Institute of Human Genetics, University Medical Center Leipzig, Leipzig, Germany.
Department of Pediatrics, Justus-Liebig-University Giessen, Giessen, Germany.
J Cyst Fibros. 2024 Jul;23(4):774-781. doi: 10.1016/j.jcf.2023.10.009. Epub 2023 Oct 21.
In times of genotype guided therapy options, a total of 3.2 % of people with CF (pwCF) in the German CF Registry[1] only have one or no CFTR-variant detected after genetic analysis. Additionally, genetic data in the Registry can be documented as free text and can therefore be prone to error. In order to allow the greatest possible amount of pwCF access to modern therapies, we conducted a re-evaluation of free text entries and established a custom-whole-CFTR-locus NGS-approach for all pwCF who remained without genetic confirmation afterwards.
To this end, we assembled 731 free text variants of 655 pwCF in the German CF Registry. All variants were evaluated using ClinVar, HGMD and CFTR1/2, corrected in the Registries' database and uploaded to ClinVar. PwCF whose diagnosis remained uncertain as well as additional pwCF or pwCFTR-RD that were assembled through a nationwide call for testing of unclear cases were offered genetic analysis. Samples were analysed using a target-capture based NGS-custom-design-panel covering the entire CFTR-locus.

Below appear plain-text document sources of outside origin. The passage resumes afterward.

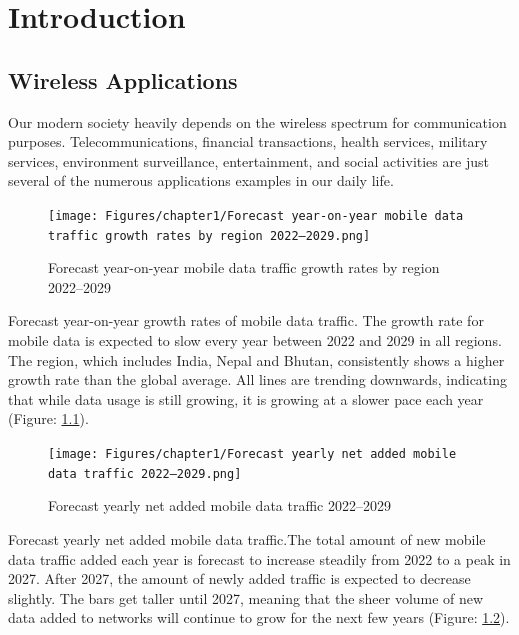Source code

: 
\chapter{Introduction} %

\label{Chapter1} %


\section{\textbf{Wireless Applications}}

Our modern society heavily depends on the wireless spectrum for communication purposes.
Telecommunications, financial transactions, health services, military services, environment
surveillance, entertainment, and social activities are just several of the numerous applications
examples in our daily life.
\begin{figure}
    \centering
    \texttt{[image: Figures/chapter1/Forecast year-on-year mobile data traffic growth rates by region 2022–2029.png]}
    \caption{Forecast year-on-year mobile data traffic growth rates by region 2022–2029 \cite{ref26}}
    \label{fig:forecast1}
\end{figure}

Forecast year-on-year growth rates of mobile data traffic. The growth rate for mobile data is expected to slow every year between 2022 and 2029 in all regions. The region, which includes India, Nepal and Bhutan, consistently shows a higher growth rate than the global average.
All lines are trending downwards, indicating that while data usage is still growing, it is growing at a slower pace each year (Figure: \ref{fig:forecast1}).  

\begin{figure}
    \centering
    \texttt{[image: Figures/chapter1/Forecast yearly net added mobile data traffic 2022–2029.png]}
    \caption{Forecast yearly net added mobile data traffic 2022–2029 \cite{ref26}}
    \label{fig:forecast2}
\end{figure}

 Forecast yearly net added mobile data traffic.The total amount of new mobile data traffic added each year is forecast to increase steadily from 2022 to a peak in 2027. After 2027, the amount of newly added traffic is expected to decrease slightly. The bars get taller until 2027, meaning that the sheer volume of new data added to networks will continue to grow for the next few years (Figure: \ref{fig:forecast2}).


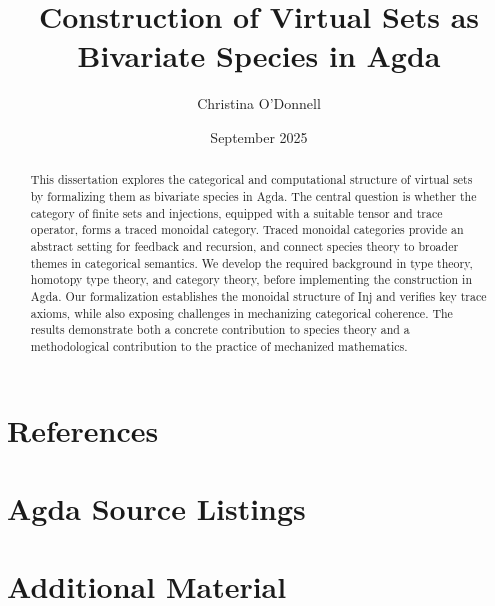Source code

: \documentclass[4pt,a4paper]{report}
\title{Construction of Virtual Sets as Bivariate Species in Agda}
\author{Christina O'Donnell}
\date{September 2025}
\begin{document}
\maketitle
\begin{abstract}
	This dissertation explores the categorical and computational structure of
	virtual sets by formalizing them as bivariate species in Agda. The central
	question is whether the category of finite sets and injections, equipped
	with a suitable tensor and trace operator, forms a traced monoidal category.
	Traced monoidal categories provide an abstract setting for feedback and
	recursion, and connect species theory to broader themes in categorical
	semantics. We develop the required background in type theory, homotopy type
	theory, and category theory, before implementing the construction in Agda.
	Our formalization establishes the monoidal structure of Inj and verifies key
	trace axioms, while also exposing challenges in mechanizing categorical
	coherence. The results demonstrate both a concrete contribution to species
	theory and a methodological contribution to the practice of mechanized
	mathematics.
\end{abstract}
\tableofcontents
\listoffigures
\listoftables



\appendix
\chapter{References}


\chapter{Agda Source Listings}
\chapter{Additional Material}
\end{document}
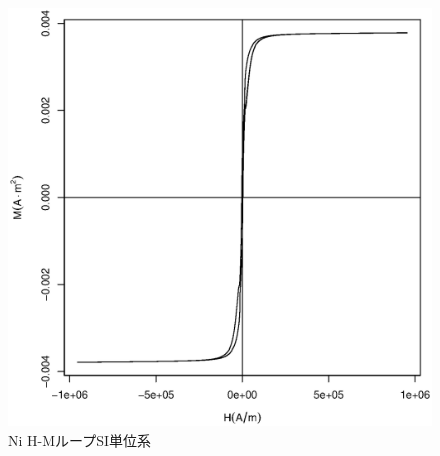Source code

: \documentclass[12pt]{jarticle}
\begin{document}
  \begin{figure}[htb]
    \begin{center}
      \includegraphics[width=125mm]{MagCharNi_SI.eps}
    \end{center}
    \caption{Ni H-MループSI単位系}
    \label{fig:Ni_SI}
  \end{figure}
\end{document}
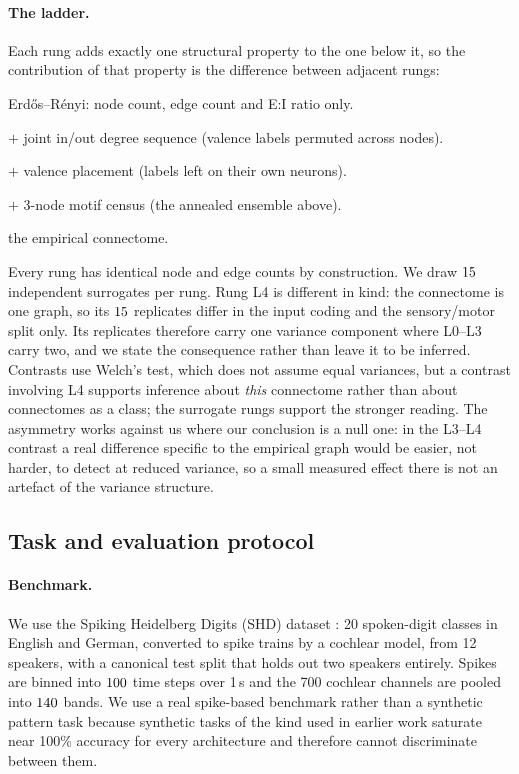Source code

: \paragraph{The ladder.}
Each rung adds exactly one structural property to the one below it, so the
contribution of that property is the difference between adjacent rungs:
\begin{description}[leftmargin=1.1em,itemsep=1pt]
  \item[L0] Erd\H{o}s--R\'enyi: node count, edge count and E:I ratio only.
  \item[L1] $+$ joint in/out degree sequence (valence labels permuted across nodes).
  \item[L2] $+$ valence placement (labels left on their own neurons).
  \item[L3] $+$ 3-node motif census (the annealed ensemble above).
  \item[L4] the empirical connectome.
\end{description}
Every rung has identical node and edge counts by construction. We draw
$\NinstancesLadder$ independent surrogates per rung. Rung L4 is different in kind: the
connectome is one graph, so its $\NinstancesLadder$ replicates differ in the input
coding and the sensory/motor split only. Its replicates therefore carry one variance
component where L0--L3 carry two, and we state the consequence rather than leave it to
be inferred. Contrasts use Welch's test, which does not assume equal variances, but a
contrast involving L4 supports inference about \emph{this} connectome rather than about
connectomes as a class; the surrogate rungs support the stronger reading. The asymmetry
works against us where our conclusion is a null one: in the L3--L4 contrast a real
difference specific to the empirical graph would be easier, not harder, to detect at
reduced variance, so a small measured effect there is not an artefact of the variance
structure.

\subsection{Task and evaluation protocol}
\label{sec:task}

\paragraph{Benchmark.}
We use the Spiking Heidelberg Digits (SHD) dataset \cite{cramer2022heidelberg}:
20 spoken-digit classes in English and German, converted to spike trains by a
cochlear model, from 12 speakers, with a canonical test split that holds out two
speakers entirely. Spikes are binned into $\Tsteps$ time steps over 1\,s and the 700
cochlear channels are pooled into $\Cchannels$ bands. We use a real spike-based
benchmark rather than a synthetic pattern task because synthetic tasks of the kind
used in earlier work saturate near 100\% accuracy for every architecture and
therefore cannot discriminate between them.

Evaluation of free text variants led to the discovery of 43 variants not formerly reported in the context of CF. The Registries' dropdown list was extended by 497 variants and over 500 pwCF were provided with their most up-to-date genotype. Samples of 47 pwCF/pwCFTR-RD were sequenced via NGS with an overall success rate of 61.7 %, resulting in implementation of entire CFTR-genotyping into routine diagnostics.
Entire CFTR-genotyping can greatly increase the genetic diagnostic rate of pwCF/pwCFTR-RD and should be considered after inconspicuous CFTR screening panels in CFTR-diagnostics.
在基因型指导治疗方案的时代,德国 CF 注册中心[1]中总共有 3.2%的 CF 患者(pwCF)在基因分析后仅检测到一种或没有 CFTR 变异。此外,注册中心的遗传数据可以以纯文本形式记录,因此容易出错。为了让尽可能多的 pwCF 能够获得现代治疗方法,我们对纯文本条目进行了重新评估,并为所有随后仍未获得基因确认的 pwCF 建立了一个定制的全 CFTR 基因座 NGS 方法。
为此,我们在德国 CF 注册中心汇集了 731 名 pwCF 的 655 个自由文本变体。所有变体均使用 ClinVar、HGMD 和 CFTR1/2 进行评估,在注册中心的数据库中进行校正,并上传至 ClinVar。诊断仍不确定的 pwCF 以及通过全国性的不明病例检测呼吁而聚集的额外 pwCF 或 pwCFTR-RD 被提供基因分析。使用基于目标捕获的 NGS 定制设计面板对样本进行分析,该面板覆盖整个 CFTR 基因座。
对自由文本变体的评估导致发现了 43 种以前未在 CF 背景下报告的变体。注册中心的下拉列表扩展了 497 种变体,为 500 多名 pwCF 提供了最新的基因型。通过 NGS 对 47 名 pwCF/pwCFTR-RD 进行了测序,总体成功率为 61.7%,从而将整个 CFTR 基因分型纳入常规诊断。
整个 CFTR 基因分型可以大大提高 pwCF/pwCFTR-RD 的遗传诊断率,并且应该在 CFTR 诊断中的不明显 CFTR 筛选面板之后考虑。